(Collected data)
▬▬▬▬▬▬▬▬▬▬

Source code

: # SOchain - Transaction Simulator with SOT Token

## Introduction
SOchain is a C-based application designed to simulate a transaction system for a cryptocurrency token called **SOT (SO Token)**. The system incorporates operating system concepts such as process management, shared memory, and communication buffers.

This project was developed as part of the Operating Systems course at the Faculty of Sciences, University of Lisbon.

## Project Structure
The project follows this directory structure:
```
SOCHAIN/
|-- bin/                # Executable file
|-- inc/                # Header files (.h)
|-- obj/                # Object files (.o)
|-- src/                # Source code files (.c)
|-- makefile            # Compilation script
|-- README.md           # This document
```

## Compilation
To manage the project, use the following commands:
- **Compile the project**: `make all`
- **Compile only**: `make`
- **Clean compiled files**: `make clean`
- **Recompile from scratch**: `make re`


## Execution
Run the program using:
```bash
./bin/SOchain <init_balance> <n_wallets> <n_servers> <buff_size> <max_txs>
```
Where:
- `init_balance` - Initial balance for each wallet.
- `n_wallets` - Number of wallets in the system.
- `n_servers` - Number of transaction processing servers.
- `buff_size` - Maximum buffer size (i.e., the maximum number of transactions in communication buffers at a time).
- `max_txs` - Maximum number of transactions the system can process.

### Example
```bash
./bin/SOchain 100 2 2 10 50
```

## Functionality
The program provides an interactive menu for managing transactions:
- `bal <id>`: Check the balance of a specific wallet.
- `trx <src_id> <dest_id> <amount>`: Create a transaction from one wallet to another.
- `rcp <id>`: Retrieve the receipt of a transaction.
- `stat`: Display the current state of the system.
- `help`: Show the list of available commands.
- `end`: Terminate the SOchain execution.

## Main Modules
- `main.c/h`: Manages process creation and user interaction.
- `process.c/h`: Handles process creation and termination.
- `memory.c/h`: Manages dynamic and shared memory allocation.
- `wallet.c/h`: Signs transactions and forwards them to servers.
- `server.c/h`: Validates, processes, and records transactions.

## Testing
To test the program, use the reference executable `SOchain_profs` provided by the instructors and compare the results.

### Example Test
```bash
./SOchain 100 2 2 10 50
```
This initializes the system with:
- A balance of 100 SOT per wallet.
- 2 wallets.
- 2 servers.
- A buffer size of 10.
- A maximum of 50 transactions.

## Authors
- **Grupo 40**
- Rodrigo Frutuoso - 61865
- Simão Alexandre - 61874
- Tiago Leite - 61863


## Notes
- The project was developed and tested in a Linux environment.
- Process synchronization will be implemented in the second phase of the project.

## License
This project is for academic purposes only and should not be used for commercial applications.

▬▬▬▬▬▬▬▬▬▬

• **WHAT IS EXPECTED**: Looking over the records, find each line with the word "program" and copy it.

• **REPLY TO THE EXERCISE**:
Run the program using:
The program provides an interactive menu for managing transactions:
To test the program, use the reference executable `SOchain_profs` provided by the instructors and compare the results.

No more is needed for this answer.